Github user ioana-delaney commented on a diff in the pull request:
https://github.com/apache/spark/pull/13867#discussion_r76094136
--- Diff:
sql/catalyst/src/main/scala/org/apache/spark/sql/catalyst/analysis/Analyzer.scala
---
@@ -912,19 +912,24 @@ class Analyzer(
* Resolve the correlated expressions in a subquery by using the an
outer plans' references. All
* resolved outer references are wrapped in an [[OuterReference]]
*/
- private def resolveOuterReferences(plan: LogicalPlan, outer:
LogicalPlan): LogicalPlan = {
+ private def resolveOuterReferences(
+ plan: LogicalPlan,
+ outers: Seq[LogicalPlan]): LogicalPlan = {
plan transformDown {
case q: LogicalPlan if q.childrenResolved && !q.resolved =>
q transformExpressions {
case u @ UnresolvedAttribute(nameParts) =>
withPosition(u) {
- try {
- outer.resolve(nameParts, resolver) match {
- case Some(outerAttr) => OuterReference(outerAttr)
- case None => u
- }
- } catch {
- case _: AnalysisException => u
+ val outer = outers.iterator
+ var expr = Option.empty[NamedExpression]

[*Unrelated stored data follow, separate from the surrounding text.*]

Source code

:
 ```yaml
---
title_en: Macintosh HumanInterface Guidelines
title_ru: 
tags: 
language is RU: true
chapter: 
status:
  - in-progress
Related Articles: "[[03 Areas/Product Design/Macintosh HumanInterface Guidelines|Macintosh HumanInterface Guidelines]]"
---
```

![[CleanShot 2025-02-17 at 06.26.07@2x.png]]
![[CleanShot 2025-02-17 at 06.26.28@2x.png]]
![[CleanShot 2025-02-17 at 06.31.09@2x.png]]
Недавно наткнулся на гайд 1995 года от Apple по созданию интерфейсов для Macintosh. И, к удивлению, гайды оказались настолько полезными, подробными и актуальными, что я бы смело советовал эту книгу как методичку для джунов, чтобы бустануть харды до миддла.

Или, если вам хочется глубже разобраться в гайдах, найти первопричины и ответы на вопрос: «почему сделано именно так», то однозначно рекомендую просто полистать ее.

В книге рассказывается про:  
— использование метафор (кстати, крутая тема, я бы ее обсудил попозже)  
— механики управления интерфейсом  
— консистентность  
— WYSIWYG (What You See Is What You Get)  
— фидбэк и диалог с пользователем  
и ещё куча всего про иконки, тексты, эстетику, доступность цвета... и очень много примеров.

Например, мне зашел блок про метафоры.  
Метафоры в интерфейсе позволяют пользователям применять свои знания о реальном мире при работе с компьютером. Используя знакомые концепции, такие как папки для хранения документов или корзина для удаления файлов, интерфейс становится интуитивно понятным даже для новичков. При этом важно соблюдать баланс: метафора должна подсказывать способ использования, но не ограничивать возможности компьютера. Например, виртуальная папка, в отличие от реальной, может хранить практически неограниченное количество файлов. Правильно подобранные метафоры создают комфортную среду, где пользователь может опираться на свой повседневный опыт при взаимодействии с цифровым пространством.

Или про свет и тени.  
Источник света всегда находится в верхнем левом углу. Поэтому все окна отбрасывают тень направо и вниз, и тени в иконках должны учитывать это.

+ while (expr.isEmpty && outer.hasNext) {
+ expr = outer.next().resolve(nameParts, resolver)
+ }
+ expr match {
+ case Some(outerAttr) => OuterReference(outerAttr)
+ case None =>
--- End diff --
@hvanhovell The purpose of the resolveOuterReferences() is to perform
column resolution as early as possible using the entire set of available outer
tables. If a column of type UnresolvedAttribute cannot be resolved, the method
will throw an error. Otherwise, it will continue with the more general
semantics analysis in the resolveSubquery(). For example, the execution flow
for the following query with supported correlation
is the following:
select * from t1
where c1 IN ( select t2.c1 from t2
where t2.c2 IN (select concat(v1.c1, 'a') from (select t2.c1
as c1 from t3) v1))
1) The call to the execute() in resolveSubquery() fails to resolve the plan
because of the correlated reference t2.c21.

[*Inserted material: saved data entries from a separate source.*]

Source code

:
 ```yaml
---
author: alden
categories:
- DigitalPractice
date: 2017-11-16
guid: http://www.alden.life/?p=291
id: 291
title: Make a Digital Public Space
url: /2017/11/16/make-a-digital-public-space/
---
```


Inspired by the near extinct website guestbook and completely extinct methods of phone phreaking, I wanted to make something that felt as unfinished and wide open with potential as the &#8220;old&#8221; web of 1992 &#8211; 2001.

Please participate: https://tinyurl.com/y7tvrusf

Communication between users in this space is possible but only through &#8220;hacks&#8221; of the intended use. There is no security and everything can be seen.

2) resolveOuterReference() resolve the correlation given the set of outer
tables, e.g. t2
3) subquery is passed back to execute(), which resolve dependencies on
correlation and applies other semantics checking e.g. concat(cast(c1#289 as
string), a)) etc.
For unsupported correlation, e.g.
select * from t1
where c1 IN ( select t2.c1 from t2
where t2.c2 IN (select concat(v1.c1, 'a') from (select t1.c1
as c1 from t3) v1))
the resolveOuterReference() will throw an exception in step 2 above.

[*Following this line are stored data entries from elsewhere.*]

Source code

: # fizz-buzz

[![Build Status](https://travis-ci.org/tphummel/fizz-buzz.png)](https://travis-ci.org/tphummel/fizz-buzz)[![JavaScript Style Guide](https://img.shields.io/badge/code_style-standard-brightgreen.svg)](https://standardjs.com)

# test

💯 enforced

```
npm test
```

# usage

So the semantics analysis in the two methods, resolveOuterReferences() and
resolveSubquery(), complement each other. The analysis in resolveOuterReference
simply attempts to resolve base column references as early as possible using
the entire set of outer plans. The analysis in resolveSubquery() does the
remaining type resolution and other semantics analysis.